Task statement
Pick out each line of the records in which the word "github" appears.

▽

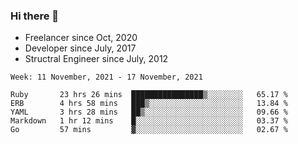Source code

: ### Hi there 👋

- Freelancer since Oct, 2020
- Developer since July, 2017
- Structral Engineer since July, 2012

<!--START_SECTION:waka-->
```text
Week: 11 November, 2021 - 17 November, 2021

Ruby       23 hrs 26 mins  ████████████████▒░░░░░░░░   65.17 % 
ERB        4 hrs 58 mins   ███▒░░░░░░░░░░░░░░░░░░░░░   13.84 % 
YAML       3 hrs 28 mins   ██▒░░░░░░░░░░░░░░░░░░░░░░   09.66 % 
Markdown   1 hr 12 mins    █░░░░░░░░░░░░░░░░░░░░░░░░   03.37 % 
Go         57 mins         ▓░░░░░░░░░░░░░░░░░░░░░░░░   02.67 % 
```
<!--END_SECTION:waka-->
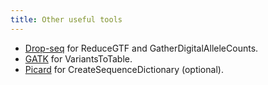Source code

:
 ```yaml
---
title: Other useful tools 
---
```

- [Drop-seq](https://github.com/broadinstitute/Drop-seq/) for ReduceGTF and GatherDigitalAlleleCounts.
- [GATK](https://gatk.broadinstitute.org/hc/en-us) for VariantsToTable.
- [Picard](https://github.com/broadinstitute/picard) for CreateSequenceDictionary (optional).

△

Result of the task
- [Drop-seq](https://github.com/broadinstitute/Drop-seq/) for ReduceGTF and GatherDigitalAlleleCounts.
- [Picard](https://github.com/broadinstitute/picard) for CreateSequenceDictionary (optional).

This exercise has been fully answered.